That point goes very much to the concern that the noble Lord made earlier about the reaction of the public. You have only to see the reaction of the public when there is some question of mistaken identity with regard to a motoring or a parking offence. I would not believe that the regulators in our modern, multi-ethnic world will always get the names right of the people on whom they are seeking to impose albeit a small penalty. This raises a fundamental point of principle on the human rights of our citizens, and I have delight in supporting the amendment that the noble Lord, Lord Goodlad, has proposed.
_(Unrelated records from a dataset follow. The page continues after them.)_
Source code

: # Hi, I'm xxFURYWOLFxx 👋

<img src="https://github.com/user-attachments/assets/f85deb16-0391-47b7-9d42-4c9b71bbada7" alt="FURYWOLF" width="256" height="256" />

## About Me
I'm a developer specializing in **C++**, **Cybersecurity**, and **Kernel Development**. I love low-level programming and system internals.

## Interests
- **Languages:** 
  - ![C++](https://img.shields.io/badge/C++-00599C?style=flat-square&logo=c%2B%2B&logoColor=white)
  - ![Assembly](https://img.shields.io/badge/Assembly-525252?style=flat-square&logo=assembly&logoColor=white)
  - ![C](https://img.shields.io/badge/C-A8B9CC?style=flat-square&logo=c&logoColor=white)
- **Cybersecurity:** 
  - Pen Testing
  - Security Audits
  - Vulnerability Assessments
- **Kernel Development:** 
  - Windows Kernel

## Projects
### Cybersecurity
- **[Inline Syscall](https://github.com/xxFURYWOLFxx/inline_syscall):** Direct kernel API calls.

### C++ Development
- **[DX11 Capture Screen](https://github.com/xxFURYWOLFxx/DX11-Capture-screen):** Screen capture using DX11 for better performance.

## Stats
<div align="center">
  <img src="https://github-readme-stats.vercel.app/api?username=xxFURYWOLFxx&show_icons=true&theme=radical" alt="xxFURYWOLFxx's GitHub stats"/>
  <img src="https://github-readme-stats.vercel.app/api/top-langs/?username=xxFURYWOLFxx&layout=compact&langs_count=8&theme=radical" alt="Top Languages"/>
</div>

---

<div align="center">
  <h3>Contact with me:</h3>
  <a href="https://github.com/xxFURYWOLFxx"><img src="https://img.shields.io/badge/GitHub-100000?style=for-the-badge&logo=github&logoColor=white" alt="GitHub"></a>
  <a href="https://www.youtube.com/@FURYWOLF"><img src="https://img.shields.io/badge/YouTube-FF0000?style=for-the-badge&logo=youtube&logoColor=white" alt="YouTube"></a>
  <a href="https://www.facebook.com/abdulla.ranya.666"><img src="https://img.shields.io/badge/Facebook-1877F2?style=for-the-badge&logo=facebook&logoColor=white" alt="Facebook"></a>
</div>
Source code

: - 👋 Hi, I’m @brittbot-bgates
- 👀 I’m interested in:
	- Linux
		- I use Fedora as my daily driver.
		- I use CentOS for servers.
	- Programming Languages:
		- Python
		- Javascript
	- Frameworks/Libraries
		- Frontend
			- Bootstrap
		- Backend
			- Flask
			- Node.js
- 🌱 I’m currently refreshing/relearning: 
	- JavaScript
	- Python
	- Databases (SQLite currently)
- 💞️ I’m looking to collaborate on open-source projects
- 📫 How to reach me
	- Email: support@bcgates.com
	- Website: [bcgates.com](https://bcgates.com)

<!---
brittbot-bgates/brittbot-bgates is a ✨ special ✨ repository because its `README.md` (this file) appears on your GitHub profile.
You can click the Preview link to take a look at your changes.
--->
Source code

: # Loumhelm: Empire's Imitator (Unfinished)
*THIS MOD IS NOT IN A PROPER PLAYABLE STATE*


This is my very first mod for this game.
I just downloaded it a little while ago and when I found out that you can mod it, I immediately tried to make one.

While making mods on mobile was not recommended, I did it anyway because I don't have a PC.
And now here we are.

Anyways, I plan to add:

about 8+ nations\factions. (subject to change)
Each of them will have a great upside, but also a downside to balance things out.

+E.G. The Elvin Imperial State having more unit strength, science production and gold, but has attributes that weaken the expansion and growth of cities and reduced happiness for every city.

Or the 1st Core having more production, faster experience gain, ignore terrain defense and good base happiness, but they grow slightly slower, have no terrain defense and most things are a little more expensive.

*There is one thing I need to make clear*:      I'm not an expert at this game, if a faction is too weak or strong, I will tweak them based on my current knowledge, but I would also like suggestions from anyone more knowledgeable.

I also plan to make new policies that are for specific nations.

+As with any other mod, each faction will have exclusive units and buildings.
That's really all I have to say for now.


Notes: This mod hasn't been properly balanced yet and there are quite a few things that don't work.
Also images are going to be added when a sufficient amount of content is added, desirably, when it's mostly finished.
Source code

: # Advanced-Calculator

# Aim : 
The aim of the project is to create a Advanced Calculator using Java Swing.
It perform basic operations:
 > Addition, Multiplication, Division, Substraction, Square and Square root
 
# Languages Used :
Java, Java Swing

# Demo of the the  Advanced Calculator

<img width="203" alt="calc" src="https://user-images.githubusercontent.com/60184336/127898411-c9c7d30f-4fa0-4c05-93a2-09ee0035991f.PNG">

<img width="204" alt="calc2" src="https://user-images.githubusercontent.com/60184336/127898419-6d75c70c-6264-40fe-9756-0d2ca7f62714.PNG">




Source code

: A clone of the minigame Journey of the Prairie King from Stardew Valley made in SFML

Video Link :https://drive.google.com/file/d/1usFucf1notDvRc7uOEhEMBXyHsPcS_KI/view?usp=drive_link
Viscount Colville of Culross: I see that four amendments of mine to Clause 41 have been grouped with this. I do not know whether the Committee would like me to deal with this now; if so, I shall.

I have looked at the Explanatory Notes. Clause 41 does not now deal with fixed monetary penalties but discretionary ones and other discretionary requirements. Here we have again a notice of intent. The Explanatory Notes to Clause 41 make it perfectly plain that this is a method of setting out a power to negotiate between the regulator and the person who is said to have committed an offence. They can drop it and impose some alternative requirement; they can do a large number of things. It is not for me to say that we should not have these things in the Bill; I wish that we had a lot more in the Bill, including the exemptions that we dealt with on Monday. The criteria that we have just discussed will apparently not get into the Bill—but at least we have a scheme here whereby negotiation can take place.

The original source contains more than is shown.